Task details - Locate the lines of the listing below that hold "votes", then copy each of them.
START Data supplied
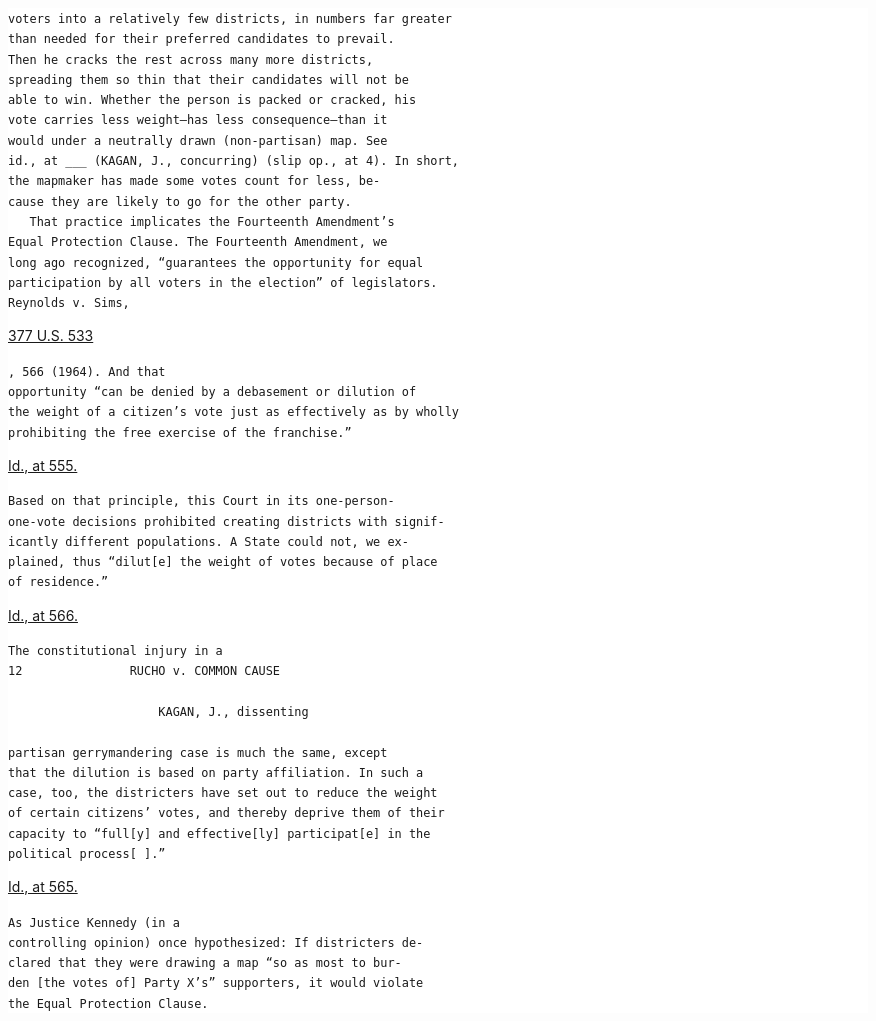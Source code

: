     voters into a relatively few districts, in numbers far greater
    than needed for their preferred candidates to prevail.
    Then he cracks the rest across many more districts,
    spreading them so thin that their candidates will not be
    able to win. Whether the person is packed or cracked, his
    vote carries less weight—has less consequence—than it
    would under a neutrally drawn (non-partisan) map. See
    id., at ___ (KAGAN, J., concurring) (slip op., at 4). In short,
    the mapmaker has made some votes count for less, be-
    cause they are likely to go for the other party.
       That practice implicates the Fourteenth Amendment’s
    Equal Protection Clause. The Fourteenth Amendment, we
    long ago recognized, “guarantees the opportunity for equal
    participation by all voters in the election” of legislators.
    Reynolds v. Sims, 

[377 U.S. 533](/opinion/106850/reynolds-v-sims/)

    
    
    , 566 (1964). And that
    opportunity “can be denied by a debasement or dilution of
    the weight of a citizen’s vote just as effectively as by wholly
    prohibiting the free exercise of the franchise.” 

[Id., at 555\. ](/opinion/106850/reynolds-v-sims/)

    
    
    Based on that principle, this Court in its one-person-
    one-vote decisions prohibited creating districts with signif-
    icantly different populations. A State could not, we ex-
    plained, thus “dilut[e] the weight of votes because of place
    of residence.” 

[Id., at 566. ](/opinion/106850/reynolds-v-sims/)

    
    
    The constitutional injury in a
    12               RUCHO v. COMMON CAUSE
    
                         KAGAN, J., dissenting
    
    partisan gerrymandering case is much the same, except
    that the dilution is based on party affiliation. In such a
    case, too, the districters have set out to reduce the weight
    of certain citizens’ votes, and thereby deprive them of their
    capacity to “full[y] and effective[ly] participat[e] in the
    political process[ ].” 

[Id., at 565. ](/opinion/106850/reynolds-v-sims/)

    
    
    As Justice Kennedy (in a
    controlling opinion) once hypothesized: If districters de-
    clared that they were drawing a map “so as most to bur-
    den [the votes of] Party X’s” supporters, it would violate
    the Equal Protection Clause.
END Data supplied
START Data supplied
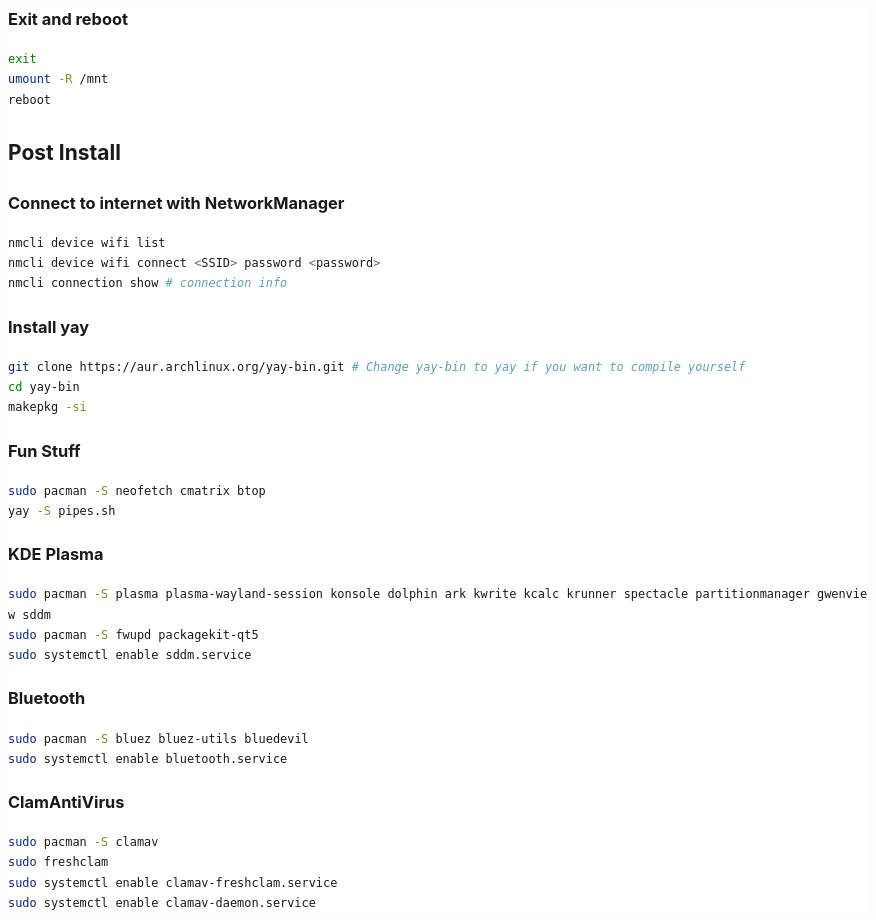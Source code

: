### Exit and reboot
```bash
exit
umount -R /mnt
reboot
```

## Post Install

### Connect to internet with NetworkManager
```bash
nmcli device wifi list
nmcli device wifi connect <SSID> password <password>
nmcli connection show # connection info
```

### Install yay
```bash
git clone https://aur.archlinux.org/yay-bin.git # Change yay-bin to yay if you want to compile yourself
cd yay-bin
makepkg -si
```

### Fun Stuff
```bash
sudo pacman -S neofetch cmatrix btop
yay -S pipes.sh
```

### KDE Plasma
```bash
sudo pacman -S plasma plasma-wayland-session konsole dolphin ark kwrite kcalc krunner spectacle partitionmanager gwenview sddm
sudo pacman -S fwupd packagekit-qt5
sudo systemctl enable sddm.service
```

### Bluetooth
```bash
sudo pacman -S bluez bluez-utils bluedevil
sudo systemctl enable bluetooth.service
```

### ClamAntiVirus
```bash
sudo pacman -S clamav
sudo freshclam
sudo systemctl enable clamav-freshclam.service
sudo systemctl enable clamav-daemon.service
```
END Data supplied
START Data supplied
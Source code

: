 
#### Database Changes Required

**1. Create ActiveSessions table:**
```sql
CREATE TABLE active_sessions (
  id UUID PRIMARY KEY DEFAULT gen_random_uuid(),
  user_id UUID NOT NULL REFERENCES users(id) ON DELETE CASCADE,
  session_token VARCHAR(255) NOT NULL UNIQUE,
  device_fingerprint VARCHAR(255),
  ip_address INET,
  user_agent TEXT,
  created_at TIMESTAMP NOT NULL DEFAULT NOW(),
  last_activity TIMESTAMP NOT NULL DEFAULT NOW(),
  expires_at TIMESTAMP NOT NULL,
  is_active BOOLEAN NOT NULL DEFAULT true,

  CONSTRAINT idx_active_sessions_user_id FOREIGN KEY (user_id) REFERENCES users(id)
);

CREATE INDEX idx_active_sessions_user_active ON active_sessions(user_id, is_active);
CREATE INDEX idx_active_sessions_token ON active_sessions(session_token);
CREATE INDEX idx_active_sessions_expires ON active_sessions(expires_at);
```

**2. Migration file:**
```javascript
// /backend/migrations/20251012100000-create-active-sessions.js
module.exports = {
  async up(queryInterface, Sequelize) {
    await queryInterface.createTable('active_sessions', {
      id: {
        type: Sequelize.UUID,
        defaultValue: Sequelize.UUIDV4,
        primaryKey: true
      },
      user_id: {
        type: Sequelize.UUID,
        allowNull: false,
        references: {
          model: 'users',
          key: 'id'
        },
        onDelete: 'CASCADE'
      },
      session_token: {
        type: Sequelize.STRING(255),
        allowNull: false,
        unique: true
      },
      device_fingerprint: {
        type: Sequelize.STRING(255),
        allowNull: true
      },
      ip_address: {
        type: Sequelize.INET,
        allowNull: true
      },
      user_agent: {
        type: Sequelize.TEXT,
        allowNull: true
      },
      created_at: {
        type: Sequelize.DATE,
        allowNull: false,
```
END Data supplied
Exercise response -
    the mapmaker has made some votes count for less, be-
    plained, thus “dilut[e] the weight of votes because of place
    of certain citizens’ votes, and thereby deprive them of their
    den [the votes of] Party X’s” supporters, it would violate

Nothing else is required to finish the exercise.